A document dated January 18, 2008, records a meeting with Ecuadorian Security Minister Gustavo Larrea and a request for the release of Gustavo Moncayo's son. On February 8, 2008, a message from "Iván and Ricardo" to "Comrade Manuel" and the Secretariat, tells of a meeting with "Ángel" who had read a letter from "Manuel" and would send a reply, adding that "he (Ángel) has already readied the first 50 and has a time frame for completing up to 200 during the year". The letter goes on to mention possible business deals regarding the commercialization of a petroleum quota, or the sale of gasoline in Colombia, as well as "taking from the dossier, the creation of a profitable investment company in Venezuela". The document also mentions that President Chávez is willing to receive 47 guerrilla prisoners and 500 jailed guerrillas in his territory, and that he plans to create a sort of "Contadora Group," seeking to promote peace negotiations and the recognition of the FARC as a belligerent force. If they agree to his proposal, Chávez says that it would help to lessen the impact from a "manipulated march" against the FARC, and that he would be willing to promote "counter-marches" for peace and the Humanitarian Exchange in several countries. A document dated February 16, 2008, mentions a deal involving 50 kg of uranium, which was going to be sold at 2.5 million USD per kilogram.

===Wider repercussions===
On March 6, 2008 Viktor Bout, an ex-KGB agent turned weapons dealer, was arrested in a luxury hotel in Thailand during a raid staged by US DEA agents and carried out by Thai police forces. He was accused of supplying weapons to several militias in Asia, the Middle East and to the Colombian terrorist group FARC. Sources in Spain claimed that his arrest was made possible by information found on the captured computers, but this was contradicted by sources in Colombia.

The data found on the laptop computers included personal pictures of Raul Reyes and the guerrilla camp which was bombed in the attack. According to Colombian officials, this information not only corroborated some of their previous suspicions but also led to several important discoveries about FARC's inner activities and their entire international network. The information uncovered the way in which the FARC leadership was involved in several criminal dealings, including the deaths in captivity of the 11 Norte del Valle deputies, as well as ties with notable drug dealers and Colombian politicians.
It led to the discovery of FARC funds related to Rodrigo Granda hidden in Costa Rica and to the capture of Rosario García Albert, a Spanish woman who was believed to be the representative of the guerrilla group in Spain and Portugal. On March 25, 2008, Colombian intelligence officers discovered 30 kilograms of impoverished uranium that, according to officials, corroborated the alleged deal mentioned on Reyes' captured computers. Some important Colombian figures, including Liberal opposition senator Piedad Cordoba, faced prosecution by the authorities in 2008 for incriminating emails found on these laptops. A Chilean government official offered his resignation after being tied with some of the documents found on these computers.
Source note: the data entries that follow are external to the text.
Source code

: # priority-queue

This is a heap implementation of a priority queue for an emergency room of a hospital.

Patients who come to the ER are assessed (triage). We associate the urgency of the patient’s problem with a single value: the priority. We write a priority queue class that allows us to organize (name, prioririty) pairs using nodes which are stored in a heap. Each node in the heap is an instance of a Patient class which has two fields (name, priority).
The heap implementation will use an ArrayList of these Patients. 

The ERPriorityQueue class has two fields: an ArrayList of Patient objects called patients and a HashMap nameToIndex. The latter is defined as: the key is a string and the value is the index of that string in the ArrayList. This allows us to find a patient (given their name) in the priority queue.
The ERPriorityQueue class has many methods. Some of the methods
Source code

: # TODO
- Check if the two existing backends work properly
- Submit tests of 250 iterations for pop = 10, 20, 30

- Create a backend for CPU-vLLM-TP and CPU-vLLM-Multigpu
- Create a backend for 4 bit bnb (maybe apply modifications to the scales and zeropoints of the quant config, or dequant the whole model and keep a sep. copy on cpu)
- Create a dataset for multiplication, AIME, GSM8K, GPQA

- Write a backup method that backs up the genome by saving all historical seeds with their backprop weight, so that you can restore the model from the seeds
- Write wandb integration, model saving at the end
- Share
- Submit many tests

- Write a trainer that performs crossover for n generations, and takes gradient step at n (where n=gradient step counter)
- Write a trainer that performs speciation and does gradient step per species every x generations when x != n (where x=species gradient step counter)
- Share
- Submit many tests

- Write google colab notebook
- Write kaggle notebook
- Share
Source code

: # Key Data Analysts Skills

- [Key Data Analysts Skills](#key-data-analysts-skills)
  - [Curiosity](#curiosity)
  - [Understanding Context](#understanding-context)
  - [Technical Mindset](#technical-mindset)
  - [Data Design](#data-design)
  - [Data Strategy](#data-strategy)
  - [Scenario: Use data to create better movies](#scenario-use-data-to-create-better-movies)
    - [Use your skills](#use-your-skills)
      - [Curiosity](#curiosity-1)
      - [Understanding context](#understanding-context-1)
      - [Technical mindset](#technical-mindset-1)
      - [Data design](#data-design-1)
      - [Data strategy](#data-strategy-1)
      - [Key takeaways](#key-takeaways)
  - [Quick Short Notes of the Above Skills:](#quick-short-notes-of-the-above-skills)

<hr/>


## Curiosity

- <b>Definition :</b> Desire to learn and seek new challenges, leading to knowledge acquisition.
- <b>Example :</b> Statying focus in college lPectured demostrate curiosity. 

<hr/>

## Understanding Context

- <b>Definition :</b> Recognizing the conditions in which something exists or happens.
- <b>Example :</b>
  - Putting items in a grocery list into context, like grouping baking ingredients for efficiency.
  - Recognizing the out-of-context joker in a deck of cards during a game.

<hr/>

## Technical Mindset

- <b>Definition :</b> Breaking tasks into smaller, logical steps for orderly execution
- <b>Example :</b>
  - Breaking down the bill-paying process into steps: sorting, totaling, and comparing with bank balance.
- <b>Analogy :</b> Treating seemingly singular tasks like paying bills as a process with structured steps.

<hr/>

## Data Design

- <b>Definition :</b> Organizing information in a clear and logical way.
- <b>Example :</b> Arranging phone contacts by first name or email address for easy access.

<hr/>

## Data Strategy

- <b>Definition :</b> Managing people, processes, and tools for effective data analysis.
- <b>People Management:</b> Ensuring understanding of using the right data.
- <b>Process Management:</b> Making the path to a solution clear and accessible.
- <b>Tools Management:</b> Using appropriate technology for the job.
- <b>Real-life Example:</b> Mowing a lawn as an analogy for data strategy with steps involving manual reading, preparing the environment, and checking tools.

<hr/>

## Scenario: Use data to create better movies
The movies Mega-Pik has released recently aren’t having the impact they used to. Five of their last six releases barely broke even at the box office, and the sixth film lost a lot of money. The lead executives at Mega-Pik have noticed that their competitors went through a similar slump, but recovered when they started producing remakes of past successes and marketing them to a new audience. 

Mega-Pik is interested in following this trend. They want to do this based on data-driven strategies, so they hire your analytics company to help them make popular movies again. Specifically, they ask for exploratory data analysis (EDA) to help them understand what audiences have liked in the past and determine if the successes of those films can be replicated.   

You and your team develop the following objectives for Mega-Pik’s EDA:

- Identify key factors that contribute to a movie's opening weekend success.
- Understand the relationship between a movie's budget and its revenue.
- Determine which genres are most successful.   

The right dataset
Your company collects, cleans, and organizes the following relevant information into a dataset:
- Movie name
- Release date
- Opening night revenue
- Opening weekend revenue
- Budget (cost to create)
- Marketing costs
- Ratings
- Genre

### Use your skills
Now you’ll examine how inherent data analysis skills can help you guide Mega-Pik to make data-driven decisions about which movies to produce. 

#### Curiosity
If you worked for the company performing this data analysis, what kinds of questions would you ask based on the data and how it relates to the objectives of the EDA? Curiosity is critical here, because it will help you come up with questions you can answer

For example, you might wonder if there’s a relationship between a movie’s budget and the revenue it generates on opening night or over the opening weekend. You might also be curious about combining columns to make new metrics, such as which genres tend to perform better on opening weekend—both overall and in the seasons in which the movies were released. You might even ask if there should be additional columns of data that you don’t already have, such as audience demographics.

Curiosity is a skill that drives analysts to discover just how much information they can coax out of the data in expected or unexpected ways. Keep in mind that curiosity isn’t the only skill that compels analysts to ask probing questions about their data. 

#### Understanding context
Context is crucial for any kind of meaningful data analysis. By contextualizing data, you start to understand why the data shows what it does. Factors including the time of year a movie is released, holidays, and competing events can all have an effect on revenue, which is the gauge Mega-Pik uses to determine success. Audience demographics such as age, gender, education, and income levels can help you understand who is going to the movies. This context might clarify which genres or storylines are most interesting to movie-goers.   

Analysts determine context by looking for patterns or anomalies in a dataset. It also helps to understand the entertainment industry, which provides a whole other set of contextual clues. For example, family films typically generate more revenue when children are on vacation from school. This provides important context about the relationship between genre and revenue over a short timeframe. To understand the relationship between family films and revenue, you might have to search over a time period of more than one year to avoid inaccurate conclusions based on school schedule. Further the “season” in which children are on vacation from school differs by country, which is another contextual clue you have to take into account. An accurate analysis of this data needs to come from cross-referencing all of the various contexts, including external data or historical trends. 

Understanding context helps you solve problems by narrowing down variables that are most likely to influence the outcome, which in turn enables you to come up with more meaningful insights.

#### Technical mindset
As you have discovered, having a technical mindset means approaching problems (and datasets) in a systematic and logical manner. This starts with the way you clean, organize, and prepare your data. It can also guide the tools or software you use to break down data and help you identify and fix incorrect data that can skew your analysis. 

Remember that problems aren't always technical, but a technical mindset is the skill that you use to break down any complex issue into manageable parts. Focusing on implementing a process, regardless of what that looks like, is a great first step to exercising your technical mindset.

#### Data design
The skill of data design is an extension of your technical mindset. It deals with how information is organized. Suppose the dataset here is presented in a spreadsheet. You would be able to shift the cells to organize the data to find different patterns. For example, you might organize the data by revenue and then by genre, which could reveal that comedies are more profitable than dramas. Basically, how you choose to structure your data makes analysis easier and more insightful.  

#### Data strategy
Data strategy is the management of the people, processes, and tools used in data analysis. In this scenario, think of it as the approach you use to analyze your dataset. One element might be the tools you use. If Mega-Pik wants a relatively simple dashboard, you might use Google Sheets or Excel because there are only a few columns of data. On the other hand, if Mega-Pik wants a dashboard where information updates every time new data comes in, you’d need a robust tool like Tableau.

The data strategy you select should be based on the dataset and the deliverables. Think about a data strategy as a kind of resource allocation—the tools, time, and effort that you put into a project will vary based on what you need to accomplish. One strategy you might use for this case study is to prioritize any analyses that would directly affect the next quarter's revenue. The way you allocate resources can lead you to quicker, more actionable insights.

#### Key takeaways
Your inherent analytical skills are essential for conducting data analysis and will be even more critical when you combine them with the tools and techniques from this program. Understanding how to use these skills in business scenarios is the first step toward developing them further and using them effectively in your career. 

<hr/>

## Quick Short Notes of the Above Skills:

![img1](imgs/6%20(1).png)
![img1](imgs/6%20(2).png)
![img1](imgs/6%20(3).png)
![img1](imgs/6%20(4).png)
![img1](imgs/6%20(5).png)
The information that was uncovered related to the inner workings of the organization, its structure and channels of communication and was used to give the FARC its biggest blow, in an intelligence operation which led to the liberation of Ingrid Betancourt and three American contractors in July 2008.

During the diplomatic crisis caused by the 2008 unrest in Bolivia, the United States government froze the assets of several senior members of the Venezuelan Government: ex-Interior Minister Ramón Rodríguez Chacín, senior DISIP director Henry de Jesús Rangel and military intelligence chief Hugo Armando Carvajal Barrios, accusing them of "arming, supporting and financing" the FARC and their "killing of innocents", according to information discovered on Reyes' computers.